Chapitre 22
:
Pitié pour les femmes

Je ne pense qu’à deux choses : éviter les barrages, et trouver un endroit pour soigner Artémise

Je ne pense qu’à deux choses : éviter les barrages, et trouver un endroit pour soigner Artémise.

Privilégiant les petites routes, je roule, tout droit, vite, au hasard. Et pourtant, dans la nuit, peu à peu, s’installe en moi comme une réminiscence visuelle, vague, mais qui me dit que je sais où je vais. Brusquement, un flash. Je braque, et prends un chemin de terre sur deux cents mètres. Devant moi, une ferme isolée qui semble abandonnée. Je m’arrête dans la cour, éteins les phares, coupe le moteur :

— Tout le monde descend.

Je frappe à la porte. Rien ne se passe. Je frappe à nouveau, plus fort. Toujours rien.

— Monsieur l’IncroyablE ? C’est l’ami-camarade assassin qui vous conduisit en ces lieux il y a de ça maintenant deux ans, vous souvenez-vous ?

C’est n’importe quoi, soyons honnête. D’abord, je ne suis pas bien certain qu’il s’agisse de cette ferme précisément, et puis, même si cela est, les chances qu’il soit en vie, en liberté, toujours ici surtout, sont pour le moins peu conséquentes – la litote, toujours. Et pourtant, une intuition me dit qu’il est là, et puis, surtout, je n’ai pas vraiment le choix, je ne vois pas d’autre issue.

La porte s’ouvre.

— Oui, Jasper l’IncroyablE se remémore avec nostalgie son aventure picaresque en votre compagnie au pays merveilleux de l’assassinat terroriste et de la répression policière. Non, il n’égara pas au fond de sa mémoire pourtant peuplée de mille chimères, les derniers mots qu’il vous a dits, et qu’il eût espéré prophétiques. Espoir déçu, manifestement, puisque vous voilà avec vos acolytes le dérangeant en ses pénates aux heures indues où tous les gens honnêtes, eux, goûtent un repos bien mérité, et rassérènent leur âme par le sommeil du juste.

— On a une blessée, on peut entrer ?

— Pensez-vous, ami-camarade assassin, que Jasper l’IncroyablE fait partie de ces gens qui au hasard d’un soir, dans les brumes de l’alcool, profèrent d’indécentes pitreries qu’ils renieront bien vite au petit jour naissant après deux Doliprane et un Alka Seltzer ? Non monsieur. Votre inconstance à tous, en toutes choses, m’est tout à fait étrangère. Je vous signifiai, jadis, que la moindre complicité avec votre commerce mortifère me plongerait aussitôt dans la plus absolue dégoûtation, quand la dignité reste ici mon seul bien. Rien n’a changé. Adieu.

Ajout

Votre inconstance à tous, en toutes choses, m’est tout à fait étrangère – tu peux noter cela aussi ami lecteur, cette phrase est définitivement remarquable.

Fin de l’ajout

Il referme la porte, je la bloque du pied.

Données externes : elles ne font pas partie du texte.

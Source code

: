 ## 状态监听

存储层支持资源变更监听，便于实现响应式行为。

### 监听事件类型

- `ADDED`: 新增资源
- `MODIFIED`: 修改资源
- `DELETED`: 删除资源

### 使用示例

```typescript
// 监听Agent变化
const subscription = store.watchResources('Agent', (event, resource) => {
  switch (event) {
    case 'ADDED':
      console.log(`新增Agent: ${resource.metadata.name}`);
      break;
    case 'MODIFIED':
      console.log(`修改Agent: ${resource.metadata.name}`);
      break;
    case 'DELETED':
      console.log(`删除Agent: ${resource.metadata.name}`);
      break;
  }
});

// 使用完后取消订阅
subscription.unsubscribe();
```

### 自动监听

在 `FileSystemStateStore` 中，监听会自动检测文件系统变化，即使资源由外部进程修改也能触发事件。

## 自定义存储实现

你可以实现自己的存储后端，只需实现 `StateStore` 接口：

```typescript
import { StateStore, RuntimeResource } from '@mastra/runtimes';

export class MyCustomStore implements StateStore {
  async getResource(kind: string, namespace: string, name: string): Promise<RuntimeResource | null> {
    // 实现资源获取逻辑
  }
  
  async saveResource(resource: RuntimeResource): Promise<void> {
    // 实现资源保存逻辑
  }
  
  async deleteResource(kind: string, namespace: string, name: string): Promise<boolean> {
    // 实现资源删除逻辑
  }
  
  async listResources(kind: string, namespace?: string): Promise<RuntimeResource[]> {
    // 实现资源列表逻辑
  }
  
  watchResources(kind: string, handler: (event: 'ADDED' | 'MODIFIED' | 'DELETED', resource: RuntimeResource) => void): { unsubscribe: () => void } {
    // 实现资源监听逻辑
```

— On a une blessée. Il faut qu’on entre.

— Elle est blessée ?

— Oui.

— Qu’elle crève.

Il claque la porte.

Ajout

Bon d’accord, j’avoue. Celle-là, je l’ai volée au Professeur Choron, à propos des malades du sida.

Fin de l’ajout

Stéphane la rouvre, d’un coup de pied, saisit un des deux pistolets glissés dans ma ceinture, et pointe le canon sous le nez du petit homme.

— Écoute, vieux con. Ta baraque. On la réquisitionne. Au nom de la Résistance. Bordel. Tu dis encore un mot, je te bute.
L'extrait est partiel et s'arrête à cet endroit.